What’s the best thing you’ve ever found? It’s a common question asked of archaeologists and one that more often than not leaves disappointment dashed across the face of the asker. The Lost Gold of Eldorado? The Tomb of Ozymandias? Richard the Fourth? The Fifth? Maybe even… the Sixth?
Replace expectations of all the above with charcoal, carved stones and, well, a load of old rubbish, and you’re coming somewhere closer to archaeologists day-today reality. So we’ve compiled five discoveries you can borrow in these times of need to add a bit of pizazz to your discoveries CV. But to be honest, we’re actually quite glad we didn’t dig up this lot.
1. Headless Vikings
A dig like any other. Checking there’s nothing too important hiding underground in Dorset before all is destroyed by a new road. Oh wait what’s that, a skeleton? Still not too exciting. Try 51 skeletons, but you’ve probably still heard better. How about 51 decapitated Viking skeletons with their heads thrown into a careless heap a few metres away? Now we’ve got your attention. Most likely a captured raiding party, cut marks show the falling axe was far from accurate. The skeletons were hacked all around the neck and jaw; one man’s hand wounds suggest he tried in vain to avert the course of the blade. Whatever you do we don’t recommend taking a stroll along this road on a dark night. The headless horseman sounds bad enough; we really have no desire to bump into the headless band of Viking raiders.

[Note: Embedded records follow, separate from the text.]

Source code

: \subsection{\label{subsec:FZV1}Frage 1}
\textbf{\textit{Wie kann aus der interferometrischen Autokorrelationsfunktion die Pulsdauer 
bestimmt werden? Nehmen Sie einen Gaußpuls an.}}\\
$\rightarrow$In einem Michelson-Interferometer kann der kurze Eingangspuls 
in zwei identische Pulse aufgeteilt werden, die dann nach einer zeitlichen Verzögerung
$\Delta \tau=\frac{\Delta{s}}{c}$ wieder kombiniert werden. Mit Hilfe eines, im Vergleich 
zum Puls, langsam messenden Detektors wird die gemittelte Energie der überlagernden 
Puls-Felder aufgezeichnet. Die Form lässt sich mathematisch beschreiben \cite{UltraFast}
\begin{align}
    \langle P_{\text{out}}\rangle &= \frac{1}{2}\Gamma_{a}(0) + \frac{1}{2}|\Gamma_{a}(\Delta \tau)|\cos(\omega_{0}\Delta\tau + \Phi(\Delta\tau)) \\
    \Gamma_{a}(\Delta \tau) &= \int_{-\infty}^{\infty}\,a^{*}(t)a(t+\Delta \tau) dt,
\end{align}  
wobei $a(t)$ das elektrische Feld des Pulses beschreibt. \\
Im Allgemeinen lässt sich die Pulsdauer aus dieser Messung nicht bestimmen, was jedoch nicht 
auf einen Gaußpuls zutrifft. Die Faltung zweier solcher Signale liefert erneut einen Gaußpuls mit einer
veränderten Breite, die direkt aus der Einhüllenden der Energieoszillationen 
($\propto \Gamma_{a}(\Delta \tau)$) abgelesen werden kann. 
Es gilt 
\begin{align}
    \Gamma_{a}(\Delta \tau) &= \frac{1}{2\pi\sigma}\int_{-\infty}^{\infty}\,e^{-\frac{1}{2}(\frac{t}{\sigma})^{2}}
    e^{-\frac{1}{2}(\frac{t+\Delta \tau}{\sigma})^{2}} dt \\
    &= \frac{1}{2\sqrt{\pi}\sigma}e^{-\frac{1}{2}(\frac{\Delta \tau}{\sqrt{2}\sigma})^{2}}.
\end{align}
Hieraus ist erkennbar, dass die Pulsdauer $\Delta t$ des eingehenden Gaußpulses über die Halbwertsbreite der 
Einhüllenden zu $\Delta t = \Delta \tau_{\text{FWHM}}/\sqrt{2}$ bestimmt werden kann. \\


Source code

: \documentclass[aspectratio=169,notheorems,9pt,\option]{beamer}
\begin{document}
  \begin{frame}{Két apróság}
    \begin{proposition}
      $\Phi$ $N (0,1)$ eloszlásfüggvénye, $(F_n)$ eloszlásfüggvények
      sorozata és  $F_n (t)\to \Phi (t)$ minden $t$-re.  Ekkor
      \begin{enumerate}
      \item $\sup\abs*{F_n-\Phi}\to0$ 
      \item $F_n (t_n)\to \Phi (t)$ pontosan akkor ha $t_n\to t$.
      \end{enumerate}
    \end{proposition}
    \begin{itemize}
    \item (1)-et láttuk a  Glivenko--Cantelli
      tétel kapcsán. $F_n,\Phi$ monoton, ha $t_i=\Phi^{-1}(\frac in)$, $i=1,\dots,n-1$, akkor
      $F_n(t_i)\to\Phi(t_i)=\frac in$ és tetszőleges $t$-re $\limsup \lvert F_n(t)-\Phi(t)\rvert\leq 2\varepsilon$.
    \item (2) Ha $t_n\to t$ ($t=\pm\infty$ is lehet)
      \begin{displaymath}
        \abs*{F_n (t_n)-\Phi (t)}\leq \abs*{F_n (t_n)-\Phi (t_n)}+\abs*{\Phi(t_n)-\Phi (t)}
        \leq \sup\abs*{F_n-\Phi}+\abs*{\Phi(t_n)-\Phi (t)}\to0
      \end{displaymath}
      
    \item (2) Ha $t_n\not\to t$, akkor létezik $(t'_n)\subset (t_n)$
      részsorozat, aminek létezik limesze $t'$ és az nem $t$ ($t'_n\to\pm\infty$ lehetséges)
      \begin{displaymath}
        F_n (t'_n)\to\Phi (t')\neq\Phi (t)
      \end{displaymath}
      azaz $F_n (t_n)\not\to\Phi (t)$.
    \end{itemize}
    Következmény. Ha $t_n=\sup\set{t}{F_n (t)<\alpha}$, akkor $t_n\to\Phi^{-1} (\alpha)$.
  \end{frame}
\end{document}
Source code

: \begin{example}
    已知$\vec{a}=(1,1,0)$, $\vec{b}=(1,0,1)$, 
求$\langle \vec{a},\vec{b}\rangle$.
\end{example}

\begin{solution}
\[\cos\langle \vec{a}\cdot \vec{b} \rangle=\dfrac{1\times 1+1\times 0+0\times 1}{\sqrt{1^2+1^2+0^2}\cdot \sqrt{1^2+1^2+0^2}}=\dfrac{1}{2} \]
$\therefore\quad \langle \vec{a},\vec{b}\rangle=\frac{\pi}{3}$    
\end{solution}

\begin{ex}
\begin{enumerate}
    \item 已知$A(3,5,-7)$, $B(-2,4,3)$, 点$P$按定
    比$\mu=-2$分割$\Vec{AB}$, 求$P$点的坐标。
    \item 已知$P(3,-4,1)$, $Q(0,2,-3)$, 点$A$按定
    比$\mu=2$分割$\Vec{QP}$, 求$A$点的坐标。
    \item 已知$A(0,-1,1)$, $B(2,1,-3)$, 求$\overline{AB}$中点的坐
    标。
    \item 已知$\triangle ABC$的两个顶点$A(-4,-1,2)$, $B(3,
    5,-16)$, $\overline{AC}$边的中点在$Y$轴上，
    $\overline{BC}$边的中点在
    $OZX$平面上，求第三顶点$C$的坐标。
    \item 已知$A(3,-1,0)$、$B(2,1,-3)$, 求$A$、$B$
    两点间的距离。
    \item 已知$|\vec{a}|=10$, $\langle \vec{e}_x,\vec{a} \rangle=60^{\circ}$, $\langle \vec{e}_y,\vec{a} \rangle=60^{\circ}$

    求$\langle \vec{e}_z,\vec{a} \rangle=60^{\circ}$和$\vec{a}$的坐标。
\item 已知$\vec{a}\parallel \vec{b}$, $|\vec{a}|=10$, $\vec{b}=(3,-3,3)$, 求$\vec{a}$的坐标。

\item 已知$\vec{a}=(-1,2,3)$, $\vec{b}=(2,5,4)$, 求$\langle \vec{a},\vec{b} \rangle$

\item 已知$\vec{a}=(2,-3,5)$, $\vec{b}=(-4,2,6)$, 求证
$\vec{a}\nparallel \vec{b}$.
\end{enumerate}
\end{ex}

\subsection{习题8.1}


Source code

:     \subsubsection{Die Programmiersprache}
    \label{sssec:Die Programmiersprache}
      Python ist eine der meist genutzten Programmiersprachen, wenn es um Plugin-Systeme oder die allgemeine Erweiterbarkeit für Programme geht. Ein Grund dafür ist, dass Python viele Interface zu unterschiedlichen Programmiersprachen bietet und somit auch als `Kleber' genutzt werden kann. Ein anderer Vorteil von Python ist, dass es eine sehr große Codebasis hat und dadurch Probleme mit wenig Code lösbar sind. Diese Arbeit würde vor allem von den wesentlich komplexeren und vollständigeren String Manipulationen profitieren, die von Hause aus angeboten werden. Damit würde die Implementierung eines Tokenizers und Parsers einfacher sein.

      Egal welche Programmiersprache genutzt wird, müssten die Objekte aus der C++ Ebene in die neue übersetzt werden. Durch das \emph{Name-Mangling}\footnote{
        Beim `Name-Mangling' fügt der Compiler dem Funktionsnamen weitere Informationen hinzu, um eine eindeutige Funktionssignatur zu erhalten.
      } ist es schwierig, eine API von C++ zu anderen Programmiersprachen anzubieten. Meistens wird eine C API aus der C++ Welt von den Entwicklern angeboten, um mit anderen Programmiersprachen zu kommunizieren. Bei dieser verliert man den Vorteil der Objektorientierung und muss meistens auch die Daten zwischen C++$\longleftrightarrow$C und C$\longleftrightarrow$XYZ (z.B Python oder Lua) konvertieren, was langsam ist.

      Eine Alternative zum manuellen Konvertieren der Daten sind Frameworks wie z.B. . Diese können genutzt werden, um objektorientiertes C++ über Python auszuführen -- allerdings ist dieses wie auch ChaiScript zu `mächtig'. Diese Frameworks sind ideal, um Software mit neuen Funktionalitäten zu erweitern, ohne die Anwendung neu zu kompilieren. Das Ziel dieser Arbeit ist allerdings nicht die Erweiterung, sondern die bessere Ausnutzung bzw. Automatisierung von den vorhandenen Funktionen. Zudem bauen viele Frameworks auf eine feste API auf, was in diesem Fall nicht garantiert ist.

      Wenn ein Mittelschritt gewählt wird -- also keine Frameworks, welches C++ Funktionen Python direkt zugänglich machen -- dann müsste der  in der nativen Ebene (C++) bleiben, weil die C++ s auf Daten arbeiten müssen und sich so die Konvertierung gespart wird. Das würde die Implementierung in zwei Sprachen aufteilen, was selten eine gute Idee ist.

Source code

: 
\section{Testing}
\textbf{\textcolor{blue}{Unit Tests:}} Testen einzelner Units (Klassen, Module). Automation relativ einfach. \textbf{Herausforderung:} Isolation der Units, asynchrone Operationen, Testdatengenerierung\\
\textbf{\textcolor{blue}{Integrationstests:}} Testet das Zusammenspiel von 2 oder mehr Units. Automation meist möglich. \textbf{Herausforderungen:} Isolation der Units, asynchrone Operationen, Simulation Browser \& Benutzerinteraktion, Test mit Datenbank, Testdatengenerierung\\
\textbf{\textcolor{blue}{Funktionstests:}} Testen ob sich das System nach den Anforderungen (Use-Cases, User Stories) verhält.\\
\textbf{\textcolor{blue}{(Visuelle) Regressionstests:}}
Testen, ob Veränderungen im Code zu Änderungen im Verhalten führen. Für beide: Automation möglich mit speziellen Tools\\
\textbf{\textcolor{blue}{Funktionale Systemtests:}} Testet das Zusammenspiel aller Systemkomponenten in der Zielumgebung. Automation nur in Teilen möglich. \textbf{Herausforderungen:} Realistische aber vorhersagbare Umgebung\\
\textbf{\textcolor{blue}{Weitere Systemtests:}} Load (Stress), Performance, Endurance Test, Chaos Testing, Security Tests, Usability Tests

2. The Tomb of the Sunken Skulls
So you find a mysterious Mesolithic stone structure, which had been built on the bottom of a shallow lake. On closer inspection you find it contains the skulls of eleven individuals ranging from children to the elderly. Two of these skulls have stakes still embedded all the way from their base to their top. Another one of these skulls has had the broken skull bone from a different individual placed inside it like a macabre sort of Russian doll. Do you a.) go running for the hills screaming about curses b.) make excuses about needing to clean your trowel and escape site ASAP or c.) take careful samples for testing. You guessed it… The skulls were dated to 6212–5717 BC though the reasons for such a complex depositional process remain unsolved.
3. The Sewer of Babies
Just in case you haven’t had enough of mass burials we’ve got one more to give, and trust us it only gets worse. How can we make the mass burial of 100 individuals in a sewer under a late Roman-early Byzantine bathhouse as creepy as it possibly can be? Oh did we mention they are all babies? It’s the first time ever we’re hoping some awful epidemic or famine wiped out new born babies but no, of course the truth is much worse. The same age at death, a few days old, and the absence of signs of disease or skeletal malformation point to one thing, infanticide. The grim suggestion that takes the forefront is that this may have been no ordinary ‘bath house’; it perhaps had the odd ‘massage’ on offer too. This has been suggested to explain the higher frequency of male skeletons as well, with some females allowed to live to keep on the family prostitution business.
4. Ancient Chemical Warfare
In 1933 archaeologist Robert du Mesnil du Buisson was digging in the area of Dura-Europos, where the ancient Persians sieged the Romans, when he found a series of tunnels. Nothing too out of the ordinary there. What was unusual was the pile of 19 Roman soldiers who had dropped to their deaths at one end of a tunnel seemingly due to the powerful supernatural powers of the one Persian who confronted them at the other end (the exertion of which killed him too). Yes, OK, we’re getting a bit carried away with the interpretation here, but the truth is in fact even more unbelievable. This has been interpreted as the earliest attempt at chemical warfare, recognised by the traces of sulphur and bitumen on the walls. The suggestion is that bitumen and sulphur crystals were ignited to create poisonous gas, which was then funnelled through the tunnel with the use of underground chimneys and bellows. Unfortunately for the Persian, who seems to be clawing frantically at his own body, someone needed to release the gas. He definitely drew the short straw on that one.
5. The Screaming Mummies
We know what you’re thinking, you’re going to throw in the trowel and apply for a job in the cosy confines of the archaeology section of a library. And we don’t blame you, if the last four finds haven’t been enough to put you off archaeology for life this one will be. Meet the screaming mummies. Although these may be our creepiest to discover, they are actually the result of a natural and pretty un-creepy process. The jaw of humans naturally falls open during the process of decay if it not strapped closed. Most burial practices account for this, but poor you if you excavate one that doesn’t. As they say on Crime Watch – Good Night, and don’t have nightmares!